### THE RECORDS
BEGIN
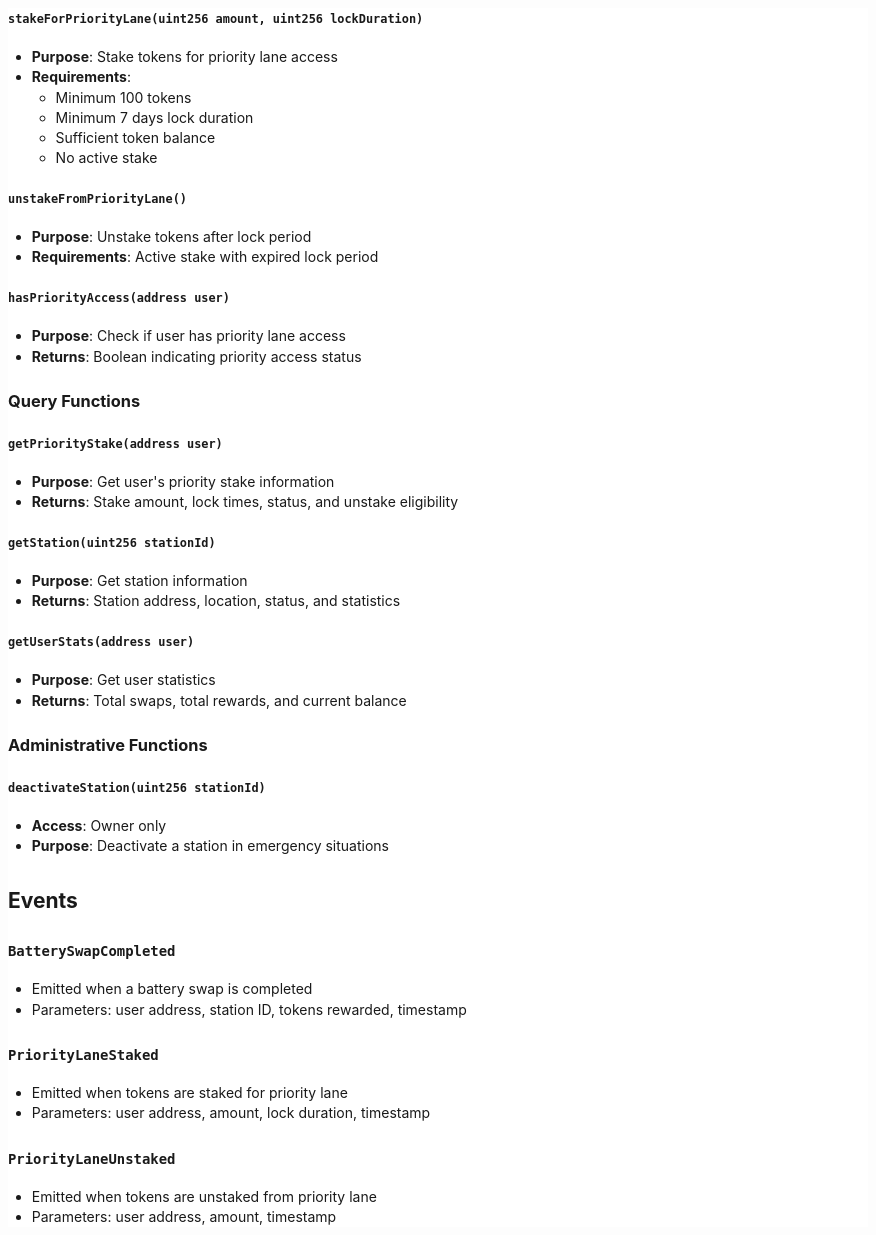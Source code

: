 #### `stakeForPriorityLane(uint256 amount, uint256 lockDuration)`
- **Purpose**: Stake tokens for priority lane access
- **Requirements**:
  - Minimum 100 tokens
  - Minimum 7 days lock duration
  - Sufficient token balance
  - No active stake

#### `unstakeFromPriorityLane()`
- **Purpose**: Unstake tokens after lock period
- **Requirements**: Active stake with expired lock period

#### `hasPriorityAccess(address user)`
- **Purpose**: Check if user has priority lane access
- **Returns**: Boolean indicating priority access status

### Query Functions

#### `getPriorityStake(address user)`
- **Purpose**: Get user's priority stake information
- **Returns**: Stake amount, lock times, status, and unstake eligibility

#### `getStation(uint256 stationId)`
- **Purpose**: Get station information
- **Returns**: Station address, location, status, and statistics

#### `getUserStats(address user)`
- **Purpose**: Get user statistics
- **Returns**: Total swaps, total rewards, and current balance

### Administrative Functions

#### `deactivateStation(uint256 stationId)`
- **Access**: Owner only
- **Purpose**: Deactivate a station in emergency situations

## Events

### `BatterySwapCompleted`
- Emitted when a battery swap is completed
- Parameters: user address, station ID, tokens rewarded, timestamp

### `PriorityLaneStaked`
- Emitted when tokens are staked for priority lane
- Parameters: user address, amount, lock duration, timestamp

### `PriorityLaneUnstaked`
- Emitted when tokens are unstaked from priority lane
- Parameters: user address, amount, timestamp
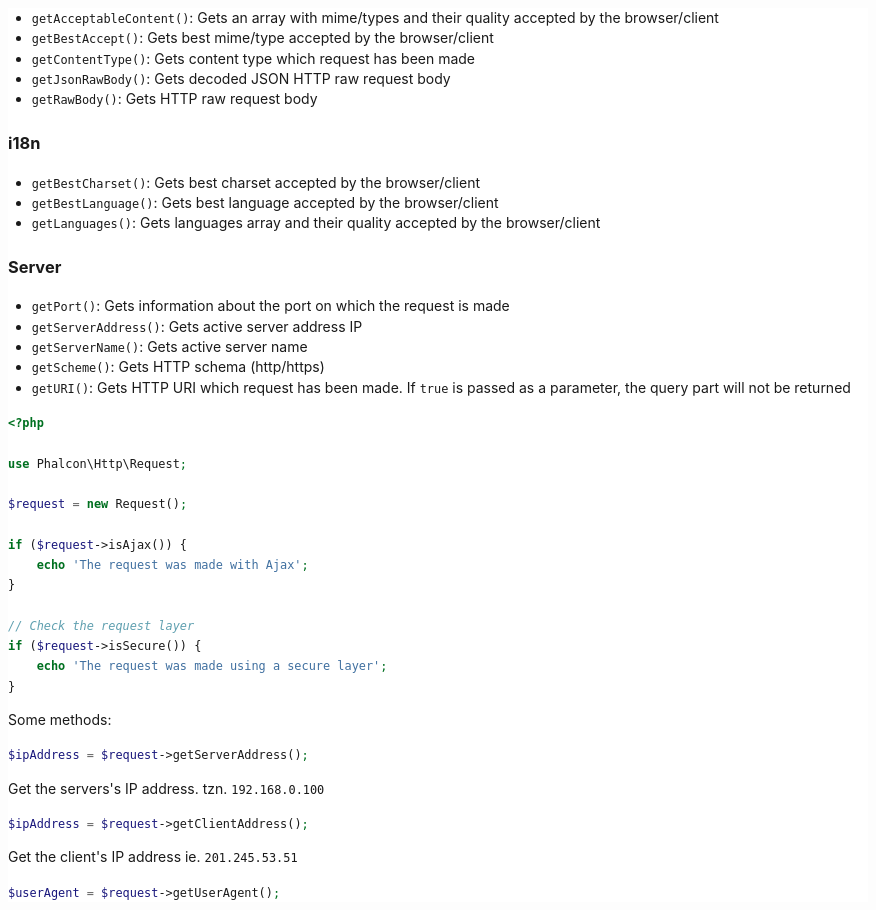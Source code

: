 * `getAcceptableContent()`: Gets an array with mime/types and their quality accepted by the browser/client
* `getBestAccept()`: Gets best mime/type accepted by the browser/client
* `getContentType()`: Gets content type which request has been made
* `getJsonRawBody()`: Gets decoded JSON HTTP raw request body
* `getRawBody()`: Gets HTTP raw request body

### i18n

* `getBestCharset()`: Gets best charset accepted by the browser/client
* `getBestLanguage()`: Gets best language accepted by the browser/client
* `getLanguages()`: Gets languages array and their quality accepted by the browser/client

### Server

* `getPort()`: Gets information about the port on which the request is made
* `getServerAddress()`: Gets active server address IP
* `getServerName()`: Gets active server name
* `getScheme()`: Gets HTTP schema (http/https)
* `getURI()`: Gets HTTP URI which request has been made. If `true` is passed as a parameter, the query part will not be returned

```php
<?php

use Phalcon\Http\Request;

$request = new Request();

if ($request->isAjax()) {
    echo 'The request was made with Ajax';
}

// Check the request layer
if ($request->isSecure()) {
    echo 'The request was made using a secure layer';
}
```

Some methods:

```php
$ipAddress = $request->getServerAddress();
```

Get the servers's IP address. tzn. `192.168.0.100`

```php
$ipAddress = $request->getClientAddress();
```

Get the client's IP address ie. `201.245.53.51`

```php
$userAgent = $request->getUserAgent();
```
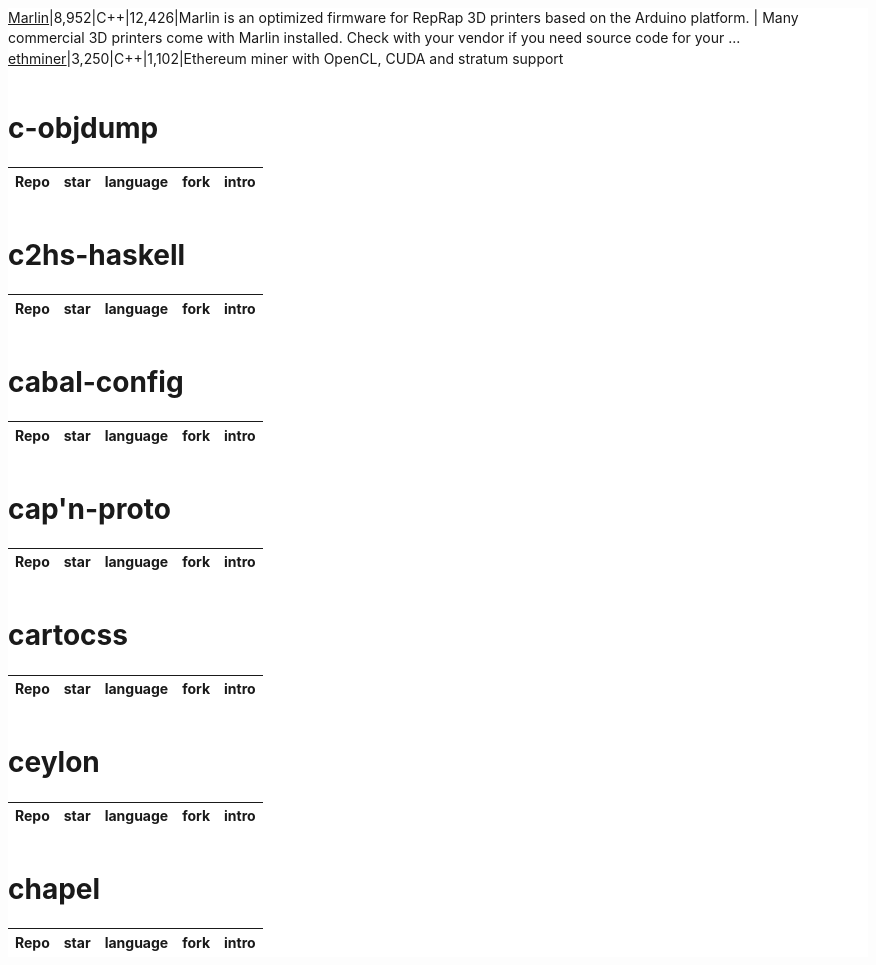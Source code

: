 [Marlin](https://github.com/MarlinFirmware/Marlin)|8,952|C++|12,426|Marlin is an optimized firmware for RepRap 3D printers based on the Arduino platform. | Many commercial 3D printers come with Marlin installed. Check with your vendor if you need source code for your ...
[ethminer](https://github.com/ethereum-mining/ethminer)|3,250|C++|1,102|Ethereum miner with OpenCL, CUDA and stratum support


# c-objdump

Repo|star|language|fork|intro
-|-|-|-|-



# c2hs-haskell

Repo|star|language|fork|intro
-|-|-|-|-



# cabal-config

Repo|star|language|fork|intro
-|-|-|-|-



# cap'n-proto

Repo|star|language|fork|intro
-|-|-|-|-



# cartocss

Repo|star|language|fork|intro
-|-|-|-|-



# ceylon

Repo|star|language|fork|intro
-|-|-|-|-



# chapel

Repo|star|language|fork|intro
-|-|-|-|-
END
### INSTRUCTIONS TO FOLLOW
Return only those lines that run from the one containing "# cabal-config" through the end of the entries, keeping each exactly as written.

### ANSWER BOX
# cabal-config

Repo|star|language|fork|intro
-|-|-|-|-



# cap'n-proto

Repo|star|language|fork|intro
-|-|-|-|-



# cartocss

Repo|star|language|fork|intro
-|-|-|-|-



# ceylon

Repo|star|language|fork|intro
-|-|-|-|-



# chapel

Repo|star|language|fork|intro
-|-|-|-|-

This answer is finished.